# Assigned task
Bring together copies of the lines in the data below that contain the word "LINK".

##### Dataset records

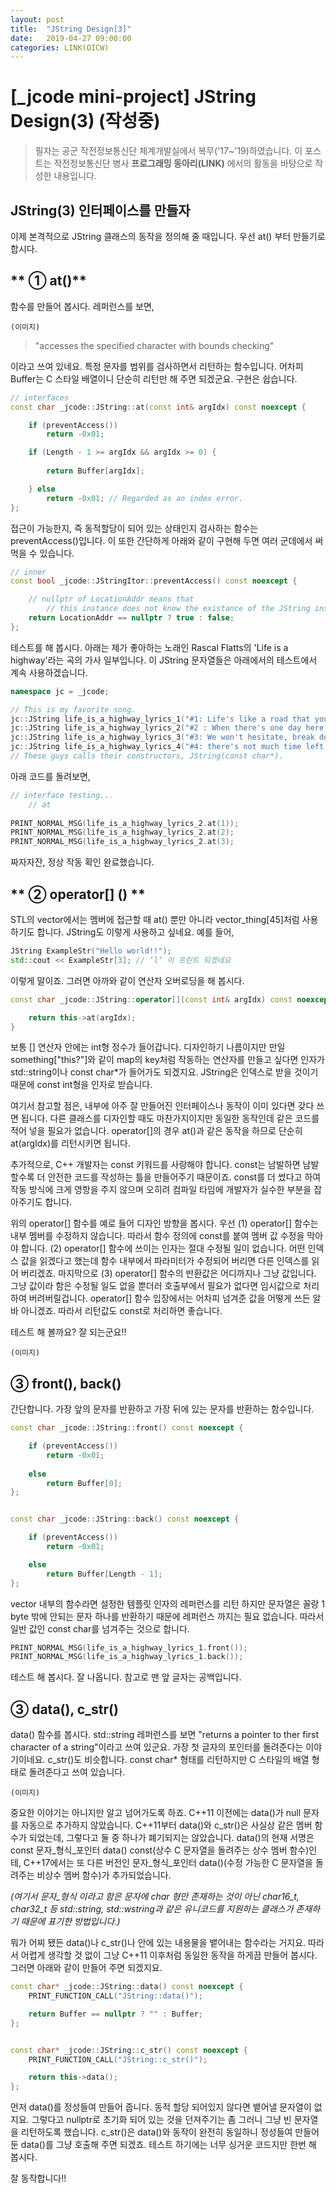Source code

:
 ```yaml
---
layout: post
title:  "JString Design[3]"
date:   2019-04-27 09:00:00
categories: LINK(OICW)
---
```


# [_jcode mini-project] JString Design(3) (작성중)


> 필자는 공군 작전정보통신단 체계개발실에서 복무('17~'19)하였습니다. 이 포스트는 작전정보통신단 병사 **프로그래밍 동아리(LINK)** 에서의 활동을 바탕으로 작성한 내용입니다.

## JString(3) 인터페이스를 만들자

이제 본격적으로 JString 클래스의 동작을 정의해 줄 때입니다. 우선 at() 부터 만들기로 합시다.

## ** ① at()**

함수를 만들어 봅시다. 레퍼런스를 보면, 

```
(이미지)
```

> "accesses the specified character with bounds checking" 

이라고 쓰여 있네요. 특정 문자를 범위를 검사하면서 리턴하는 함수입니다. 어차피 Buffer는 C 스타일 배열이니 단순히 리턴만 해 주면 되겠군요. 구현은 쉽습니다. 

```cpp
// interfaces
const char _jcode::JString::at(const int& argIdx) const noexcept {

	if (preventAccess())
		return -0x01;

	if (Length - 1 >= argIdx && argIdx >= 0) {
		
		return Buffer[argIdx];

	} else
		return -0x01; // Regarded as an index error.
};
```

접근이 가능한지, 즉 동적할당이 되어 있는 상태인지 검사하는 함수는 preventAccess()입니다. 이 또한 간단하게 아래와 같이 구현해 두면 여러 군데에서 써먹을 수 있습니다. 

```cpp
// inner
const bool _jcode::JStringItor::preventAccess() const noexcept {

	// nullptr of LocationAddr means that
		// this instance does not know the existance of the JString instance.
	return LocationAddr == nullptr ? true : false;
};
```

테스트를 해 봅시다. 아래는 제가 좋아하는 노래인 Rascal Flatts의 'Life is a highway'라는 곡의 가사 일부입니다. 이 JString 문자열들은 아래에서의 테스트에서 계속 사용하겠습니다. 

```cpp
namespace jc = _jcode;

// This is my favorite song.
jc::JString life_is_a_highway_lyrics_1("#1: Life's like a road that you travel on,");
jc::JString life_is_a_highway_lyrics_2("#2 : When there's one day here, and the next day gone.");
jc::JString life_is_a_highway_lyrics_3("#3: We won't hesitate, break down the garden gate");
jc::JString life_is_a_highway_lyrics_4("#4: there's not much time left today~");
// These guys calls their constructors, JString(const char*).
```

아래 코드를 돌려보면, 

```cpp
// interface testing...
	// at
	
PRINT_NORMAL_MSG(life_is_a_highway_lyrics_2.at(1));
PRINT_NORMAL_MSG(life_is_a_highway_lyrics_2.at(2);
PRINT_NORMAL_MSG(life_is_a_highway_lyrics_2.at(3);
```

짜자자잔, 정상 작동 확인 완료했습니다. 

## ** ② operator[] () **

  STL의 vector에서는 멤버에 접근할 때 at() 뿐만 아니라 vector_thing[45]처럼 사용하기도 합니다. JString도 이렇게 사용하고 싶네요. 예를 들어, 

```cpp
JString ExampleStr("Hello world!!");
std::cout << ExampleStr[3]; // ‘l’ 이 프린트 되겠네요
```

이렇게 말이죠. 그러면 아까와 같이 연산자 오버로딩을 해 봅시다. 

```cpp
const char _jcode::JString::operator[](const int& argIdx) const noexcept {

	return this->at(argIdx);
}
```

보통 [] 연산자 안에는 int형 정수가 들어갑니다. 디자인하기 나름이지만 만일 something["this?"]와 같이 map의 key처럼 작동하는 연산자를 만들고 싶다면 인자가 std::string이나 const char*가 들어가도 되겠지요. JString은 인덱스로 받을 것이기 때문에 const int형을 인자로 받습니다.

여기서 참고할 점은, 내부에 아주 잘 만들어진 인터페이스나 동작이 이미 있다면 갖다 쓰면 됩니다. 다른 클래스를 디자인할 때도 마찬가지이지만 동일한 동작인데 같은 코드를 적어 넣을 필요가 없습니다. operator[]의 경우 at()과 같은 동작을 하므로 단순히 at(argIdx)를 리턴시키면 됩니다. 

추가적으로, C++ 개발자는 const 키워드를 사랑해야 합니다. const는 남발하면 남발할수록 더 안전한 코드를 작성하는 틀을 만들어주기 때문이죠. const를 더 썼다고 하여 작동 방식에 크게 영항을 주지 않으며 오히려 컴파일 타임에 개발자가 실수한 부분을 잡아주기도 합니다.

위의 operator[] 함수를 예로 들어 디자인 방향을 봅시다. 우선 (1) operator[] 함수는 내부 멤버를 수정하지 않습니다. 따라서 함수 정의에 const를 붙여 멤버 값 수정을 막아야 합니다. (2) operator[] 함수에 쓰이는 인자는 절대 수정될 일이 없습니다. 어떤 인덱스 값을 읽겠다고 했는데 함수 내부에서 파라미터가 수정되어 버리면 다른 인덱스를 읽어 버리겠죠. 마지막으로 (3) operator[] 함수의 반환값은 어디까지나 그냥 값입니다. 그냥 값이라 함은 수정될 일도 없을 뿐더러 호출부에서 필요가 없다면 임시값으로 처리하여 버려버릴겁니다. operator[] 함수 입장에서는 어차피 넘겨준 값을 어떻게 쓰든 알 바 아니겠죠. 따라서 리턴값도 const로 처리하면 좋습니다. 

테스트 해 볼까요? 잘 되는군요!!

```
(이미지)
```

## ③ front(), back()

간단합니다. 가장 앞의 문자를 반환하고 가장 뒤에 있는 문자를 반환하는 함수입니다. 

```cpp
const char _jcode::JString::front() const noexcept {

	if (preventAccess())
		return -0x01;
	
	else
		return Buffer[0];
};


const char _jcode::JString::back() const noexcept {

	if (preventAccess())
		return -0x01;

	else
		return Buffer[Length - 1];
};

```

vector 내부의 함수라면 설정한 템플릿 인자의 레퍼런스를 리턴 하지만 문자열은 꼴랑 1 byte 밖에 안되는 문자 하나를 반환하기 때문에 레퍼런스 까지는 필요 없습니다. 따라서 일반 값인 const char를 넘겨주는 것으로 합니다. 

```cpp
PRINT_NORMAL_MSG(life_is_a_highway_lyrics_1.front());
PRINT_NORMAL_MSG(life_is_a_highway_lyrics_1.back());
```

테스트 해 봅시다. 잘 나옵니다. 참고로 맨 앞 글자는 공백입니다.

## ③ data(), c_str()

data() 함수를 봅시다. std::string 레퍼런스를 보면 "returns a pointer to ther first character of a string"이라고 쓰여 있군요. 가장 첫 글자의 포인터를 돌려준다는 이야기이네요. c_str()도 비슷합니다. const char* 형태를 리턴하지만 C 스타일의 배열 형태로 돌려준다고 쓰여 있습니다. 

```
(이미지)
```

중요한 이야기는 아니지만 알고 넘어가도록 하죠. C++11 이전에는 data()가 null 문자를 자동으로 추가하지 않았습니다. C++11부터 data()와 c_str()은 사실상 같은 멤버 함수가 되었는데, 그렇다고 둘 중 하나가 폐기되지는 않았습니다. data()의 현재 서명은 const 문자_형식_포인터 data() const(상수 C 문자열을 돌려주는 상수 멤버 함수)인테, C++17에서는 또 다른 버전인 문자_형식_포인터 data()(수정 가능한 C 문자열을 돌려주는 비상수 멤버 함수)가 추가되었습니다. 

*(여기서 문자_형식 이라고 함은 문자에 char 형만 존재하는 것이 아닌 char16_t, char32_t 등 std::string, std::wstring과 같은 유니코드를 지원하는 클래스가 존재하기 때문에 표기한 방법입니다.)*

뭐가 어찌 됐든 data()나 c_str()나 안에 있는 내용물을 뱉어내는 함수라는 거지요. 따라서 어렵게 생각할 것 없이 그냥 C++11 이후처럼 동일한 동작을 하게끔 만들어 봅시다. 그러면 아래와 같이 만들어 주면 되겠지요. 

```cpp
const char* _jcode::JString::data() const noexcept {
	PRINT_FUNCTION_CALL("JString::data()");

	return Buffer == nullptr ? "" : Buffer;
};


const char* _jcode::JString::c_str() const noexcept {
	PRINT_FUNCTION_CALL("JString::c_str()");

	return this->data();
};
```

먼저 data()를 정성들여 만들어 줍니다. 동적 할당 되어있지 않다면 뱉어낼 문자열이 없지요. 그렇다고 nullptr로 초기화 되어 있는 것을 던져주기는 좀 그러니 그냥 빈 문자열을 리턴하도록 했습니다. c_str()은 data()와 동작이 완전히 동일하니 정성들여 만들어 둔 data()를 그냥 호출해 주면 되겠죠. 테스트 하기에는 너무 싱거운 코드지만 한번 해 봅시다. 

잘 동작합니다!!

##########

# Problem solution
categories: LINK(OICW)
> 필자는 공군 작전정보통신단 체계개발실에서 복무('17~'19)하였습니다. 이 포스트는 작전정보통신단 병사 **프로그래밍 동아리(LINK)** 에서의 활동을 바탕으로 작성한 내용입니다.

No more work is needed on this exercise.